We have become accustomed to reveling in the exploits and adventures of our friends as they share their explorations we us via social media. It keeps us connected and it expands our own thinking about possibilities for future travels. However, it also challenges the way we live our life and assess our own success.
In “Trust: Understanding My Why,” I am explicit about the great lessons learned from golf that I have translated into building relationships and how it has shaped my perspective on how I contribute to the world. I was less effusive about why doing the mundane things really, really well is the epicenter of self-confidence. With the Coronavirus disrupting our lives, this seems like a good time to rekindle our connection to the little things.

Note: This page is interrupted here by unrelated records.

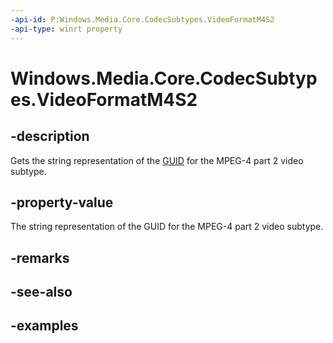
 ```yaml
---
-api-id: P:Windows.Media.Core.CodecSubtypes.VideoFormatM4S2
-api-type: winrt property
---
```


<!-- Property syntax.
public string VideoFormatM4S2 { get; }
-->

# Windows.Media.Core.CodecSubtypes.VideoFormatM4S2

## -description
Gets the string representation of the [GUID](/windows/win32/api/guiddef/ns-guiddef-guid) for the MPEG-4 part 2 video subtype.

## -property-value
The string representation of the GUID for the MPEG-4 part 2 video subtype.

## -remarks

## -see-also

## -examples

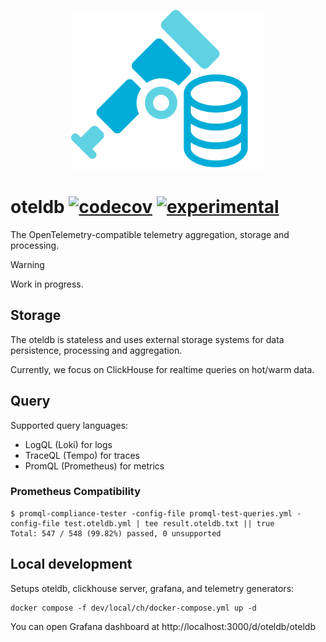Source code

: <p align="center">
<img height="256" src="logo.svg" alt="oteldb svg logo">
</p>

# oteldb [![codecov](https://img.shields.io/codecov/c/github/go-faster/oteldb?label=cover)](https://codecov.io/gh/go-faster/oteldb) [![experimental](https://img.shields.io/badge/-experimental-blueviolet)](https://go-faster.org/docs/projects/status#experimental)

The OpenTelemetry-compatible telemetry aggregation, storage and processing.

> [!WARNING]  
> Work in progress.

## Storage

The oteldb is stateless and uses external storage systems for data persistence, processing and aggregation.

Currently, we focus on ClickHouse for realtime queries on hot/warm data.

## Query

Supported query languages:
- LogQL (Loki) for logs
- TraceQL (Tempo) for traces
- PromQL (Prometheus) for metrics

### Prometheus Compatibility

```console
$ promql-compliance-tester -config-file promql-test-queries.yml -config-file test.oteldb.yml | tee result.oteldb.txt || true
Total: 547 / 548 (99.82%) passed, 0 unsupported
```

## Local development

Setups oteldb, clickhouse server, grafana, and telemetry generators:

```shell
docker compose -f dev/local/ch/docker-compose.yml up -d
```

You can open Grafana dashboard at http://localhost:3000/d/oteldb/oteldb
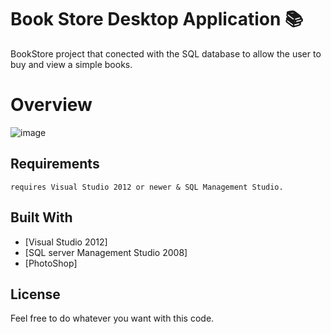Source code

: # **Book Store Desktop Application :books:**
  BookStore project that conected with the SQL database to allow the user to buy and view a simple books.
# Overview
![image](https://media.giphy.com/media/lL1XNLeWn6qaI/giphy.gif)

## Requirements
```
requires Visual Studio 2012 or newer & SQL Management Studio.
```

## Built With
* [Visual Studio 2012]
* [SQL server Management Studio 2008]
* [PhotoShop]  

## License
Feel free to do whatever you want with this code.


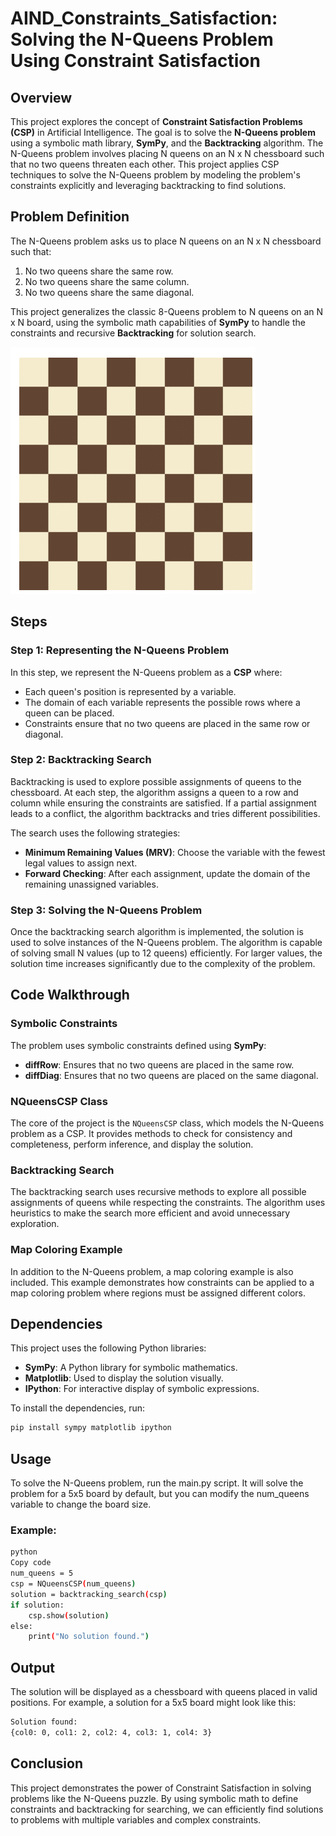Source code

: # AIND_Constraints_Satisfaction: Solving the N-Queens Problem Using Constraint Satisfaction

## Overview

This project explores the concept of **Constraint Satisfaction Problems (CSP)** in Artificial Intelligence. The goal is to solve the **N-Queens problem** using a symbolic math library, **SymPy**, and the **Backtracking** algorithm. The N-Queens problem involves placing N queens on an N x N chessboard such that no two queens threaten each other. This project applies CSP techniques to solve the N-Queens problem by modeling the problem's constraints explicitly and leveraging backtracking to find solutions.

## Problem Definition

The N-Queens problem asks us to place N queens on an N x N chessboard such that:
1. No two queens share the same row.
2. No two queens share the same column.
3. No two queens share the same diagonal.

This project generalizes the classic 8-Queens problem to N queens on an N x N board, using the symbolic math capabilities of **SymPy** to handle the constraints and recursive **Backtracking** for solution search.

![8-queens puzzle solution](EightQueens.gif)

## Steps

### Step 1: Representing the N-Queens Problem
In this step, we represent the N-Queens problem as a **CSP** where:
- Each queen's position is represented by a variable.
- The domain of each variable represents the possible rows where a queen can be placed.
- Constraints ensure that no two queens are placed in the same row or diagonal.

### Step 2: Backtracking Search
Backtracking is used to explore possible assignments of queens to the chessboard. At each step, the algorithm assigns a queen to a row and column while ensuring the constraints are satisfied. If a partial assignment leads to a conflict, the algorithm backtracks and tries different possibilities.

The search uses the following strategies:
- **Minimum Remaining Values (MRV)**: Choose the variable with the fewest legal values to assign next.
- **Forward Checking**: After each assignment, update the domain of the remaining unassigned variables.

### Step 3: Solving the N-Queens Problem
Once the backtracking search algorithm is implemented, the solution is used to solve instances of the N-Queens problem. The algorithm is capable of solving small N values (up to 12 queens) efficiently. For larger values, the solution time increases significantly due to the complexity of the problem.

## Code Walkthrough

### Symbolic Constraints

The problem uses symbolic constraints defined using **SymPy**:
- **diffRow**: Ensures that no two queens are placed in the same row.
- **diffDiag**: Ensures that no two queens are placed on the same diagonal.

### NQueensCSP Class

The core of the project is the `NQueensCSP` class, which models the N-Queens problem as a CSP. It provides methods to check for consistency and completeness, perform inference, and display the solution.

### Backtracking Search

The backtracking search uses recursive methods to explore all possible assignments of queens while respecting the constraints. The algorithm uses heuristics to make the search more efficient and avoid unnecessary exploration.

### Map Coloring Example

In addition to the N-Queens problem, a map coloring example is also included. This example demonstrates how constraints can be applied to a map coloring problem where regions must be assigned different colors.

## Dependencies

This project uses the following Python libraries:
- **SymPy**: A Python library for symbolic mathematics.
- **Matplotlib**: Used to display the solution visually.
- **IPython**: For interactive display of symbolic expressions.

To install the dependencies, run:

```bash
pip install sympy matplotlib ipython
```

## Usage
To solve the N-Queens problem, run the main.py script. It will solve the problem for a 5x5 board by default, but you can modify the num_queens variable to change the board size.

### Example:
```bash
python
Copy code
num_queens = 5
csp = NQueensCSP(num_queens)
solution = backtracking_search(csp)
if solution:
    csp.show(solution)
else:
    print("No solution found.")
```

## Output
The solution will be displayed as a chessboard with queens placed in valid positions. For example, a solution for a 5x5 board might look like this:

```bash
Solution found:
{col0: 0, col1: 2, col2: 4, col3: 1, col4: 3}
```

## Conclusion
This project demonstrates the power of Constraint Satisfaction in solving problems like the N-Queens puzzle. By using symbolic math to define constraints and backtracking for searching, we can efficiently find solutions to problems with multiple variables and complex constraints.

When learning new skills there is only one way to refine them: practice, practice, practice. This is the mundane. Becoming one of the best at golf requires a commitment to hit thousands of three-foot putts, the most mundane process of learning a physical skill in tandem with mental concentration. Sinking three-foot putts is the pathway to being able to finish each hole that is played. Without that success, golf is an incomplete experience and one’s self-confidence is incomplete in its development. There are no shortcuts to this process that can endure through stressful challenges.
Golf’s process is no different than life’s process. Most things can be experienced at a surface level of success, but in order to experience lasting success we have to be willing to do the mundane tasks to learn deeply. Whether you are learning something academically, artistically, or physically, embracing the intricate details is the foundation of building self-confidence. So, while we are all slowing down our lives and separating ourselves into our mini-worlds, think about all the ways you can be reconnecting with the mundane to emerge from this predicament with reenergized confidence for what is possible.